╭─ Data records
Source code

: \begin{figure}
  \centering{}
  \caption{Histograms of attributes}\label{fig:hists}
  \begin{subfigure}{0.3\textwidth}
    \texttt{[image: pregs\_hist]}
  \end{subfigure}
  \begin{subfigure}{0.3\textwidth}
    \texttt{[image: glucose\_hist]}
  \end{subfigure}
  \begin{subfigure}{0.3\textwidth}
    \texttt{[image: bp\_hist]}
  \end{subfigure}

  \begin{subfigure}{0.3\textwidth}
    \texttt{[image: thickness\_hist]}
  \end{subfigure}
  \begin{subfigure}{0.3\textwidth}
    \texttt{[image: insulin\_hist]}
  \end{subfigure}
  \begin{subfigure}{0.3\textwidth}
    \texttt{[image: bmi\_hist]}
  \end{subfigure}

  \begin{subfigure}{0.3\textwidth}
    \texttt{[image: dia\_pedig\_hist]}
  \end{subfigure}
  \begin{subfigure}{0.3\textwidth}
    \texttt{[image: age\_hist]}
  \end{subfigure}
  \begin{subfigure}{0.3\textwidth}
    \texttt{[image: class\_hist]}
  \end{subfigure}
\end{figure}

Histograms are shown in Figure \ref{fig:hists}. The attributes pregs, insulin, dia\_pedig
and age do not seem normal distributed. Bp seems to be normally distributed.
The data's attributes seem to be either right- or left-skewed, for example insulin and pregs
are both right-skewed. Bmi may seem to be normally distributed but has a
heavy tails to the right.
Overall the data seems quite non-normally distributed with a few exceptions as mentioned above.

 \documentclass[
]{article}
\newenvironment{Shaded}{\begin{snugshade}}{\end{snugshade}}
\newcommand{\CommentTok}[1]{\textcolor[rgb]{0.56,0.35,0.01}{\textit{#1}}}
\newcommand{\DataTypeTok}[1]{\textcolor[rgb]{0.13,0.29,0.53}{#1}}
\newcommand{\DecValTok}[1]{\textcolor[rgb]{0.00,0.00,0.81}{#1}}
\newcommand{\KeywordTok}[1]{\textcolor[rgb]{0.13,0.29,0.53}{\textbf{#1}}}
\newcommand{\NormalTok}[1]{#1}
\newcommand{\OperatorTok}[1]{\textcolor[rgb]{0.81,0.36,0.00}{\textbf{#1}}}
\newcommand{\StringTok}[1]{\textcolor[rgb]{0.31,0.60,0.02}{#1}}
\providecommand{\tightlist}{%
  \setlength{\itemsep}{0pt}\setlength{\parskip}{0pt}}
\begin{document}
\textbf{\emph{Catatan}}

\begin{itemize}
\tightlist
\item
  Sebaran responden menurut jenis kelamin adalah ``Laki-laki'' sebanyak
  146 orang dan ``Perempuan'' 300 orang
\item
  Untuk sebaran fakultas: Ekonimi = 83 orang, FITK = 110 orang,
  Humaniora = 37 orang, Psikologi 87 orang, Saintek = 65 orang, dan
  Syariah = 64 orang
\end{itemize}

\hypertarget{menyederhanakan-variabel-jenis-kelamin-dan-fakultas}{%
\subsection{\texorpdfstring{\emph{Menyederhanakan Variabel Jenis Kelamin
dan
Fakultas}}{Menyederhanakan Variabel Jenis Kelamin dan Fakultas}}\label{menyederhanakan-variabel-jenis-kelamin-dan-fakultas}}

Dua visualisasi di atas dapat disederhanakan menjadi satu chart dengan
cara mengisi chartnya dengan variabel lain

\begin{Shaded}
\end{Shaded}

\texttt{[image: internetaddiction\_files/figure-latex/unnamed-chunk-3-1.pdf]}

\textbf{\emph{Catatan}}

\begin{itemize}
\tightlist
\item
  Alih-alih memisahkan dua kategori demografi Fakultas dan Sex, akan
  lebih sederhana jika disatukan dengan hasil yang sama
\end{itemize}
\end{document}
╰─
• _Task brief_
Nothing is to be altered; retype each entry exactly.

• _Reply to the exercise_
Source code

: \begin{figure}
  \centering{}
  \caption{Histograms of attributes}\label{fig:hists}
  \begin{subfigure}{0.3\textwidth}
    \texttt{[image: pregs\_hist]}
  \end{subfigure}
  \begin{subfigure}{0.3\textwidth}
    \texttt{[image: glucose\_hist]}
  \end{subfigure}
  \begin{subfigure}{0.3\textwidth}
    \texttt{[image: bp\_hist]}
  \end{subfigure}

  \begin{subfigure}{0.3\textwidth}
    \texttt{[image: thickness\_hist]}
  \end{subfigure}
  \begin{subfigure}{0.3\textwidth}
    \texttt{[image: insulin\_hist]}
  \end{subfigure}
  \begin{subfigure}{0.3\textwidth}
    \texttt{[image: bmi\_hist]}
  \end{subfigure}

  \begin{subfigure}{0.3\textwidth}
    \texttt{[image: dia\_pedig\_hist]}
  \end{subfigure}
  \begin{subfigure}{0.3\textwidth}
    \texttt{[image: age\_hist]}
  \end{subfigure}
  \begin{subfigure}{0.3\textwidth}
    \texttt{[image: class\_hist]}
  \end{subfigure}
\end{figure}

Histograms are shown in Figure \ref{fig:hists}. The attributes pregs, insulin, dia\_pedig
and age do not seem normal distributed. Bp seems to be normally distributed.
The data's attributes seem to be either right- or left-skewed, for example insulin and pregs
are both right-skewed. Bmi may seem to be normally distributed but has a
heavy tails to the right.
Overall the data seems quite non-normally distributed with a few exceptions as mentioned above.

 \documentclass[
]{article}
\newenvironment{Shaded}{\begin{snugshade}}{\end{snugshade}}
\newcommand{\CommentTok}[1]{\textcolor[rgb]{0.56,0.35,0.01}{\textit{#1}}}
\newcommand{\DataTypeTok}[1]{\textcolor[rgb]{0.13,0.29,0.53}{#1}}
\newcommand{\DecValTok}[1]{\textcolor[rgb]{0.00,0.00,0.81}{#1}}
\newcommand{\KeywordTok}[1]{\textcolor[rgb]{0.13,0.29,0.53}{\textbf{#1}}}
\newcommand{\NormalTok}[1]{#1}
\newcommand{\OperatorTok}[1]{\textcolor[rgb]{0.81,0.36,0.00}{\textbf{#1}}}
\newcommand{\StringTok}[1]{\textcolor[rgb]{0.31,0.60,0.02}{#1}}
\providecommand{\tightlist}{%
  \setlength{\itemsep}{0pt}\setlength{\parskip}{0pt}}
\begin{document}
\textbf{\emph{Catatan}}

\begin{itemize}
\tightlist
\item
  Sebaran responden menurut jenis kelamin adalah ``Laki-laki'' sebanyak
  146 orang dan ``Perempuan'' 300 orang
\item
  Untuk sebaran fakultas: Ekonimi = 83 orang, FITK = 110 orang,
  Humaniora = 37 orang, Psikologi 87 orang, Saintek = 65 orang, dan
  Syariah = 64 orang
\end{itemize}

\hypertarget{menyederhanakan-variabel-jenis-kelamin-dan-fakultas}{%
\subsection{\texorpdfstring{\emph{Menyederhanakan Variabel Jenis Kelamin
dan
Fakultas}}{Menyederhanakan Variabel Jenis Kelamin dan Fakultas}}\label{menyederhanakan-variabel-jenis-kelamin-dan-fakultas}}

Dua visualisasi di atas dapat disederhanakan menjadi satu chart dengan
cara mengisi chartnya dengan variabel lain

\begin{Shaded}
\end{Shaded}

\texttt{[image: internetaddiction\_files/figure-latex/unnamed-chunk-3-1.pdf]}

\textbf{\emph{Catatan}}

\begin{itemize}
\tightlist
\item
  Alih-alih memisahkan dua kategori demografi Fakultas dan Sex, akan
  lebih sederhana jika disatukan dengan hasil yang sama
\end{itemize}
\end{document}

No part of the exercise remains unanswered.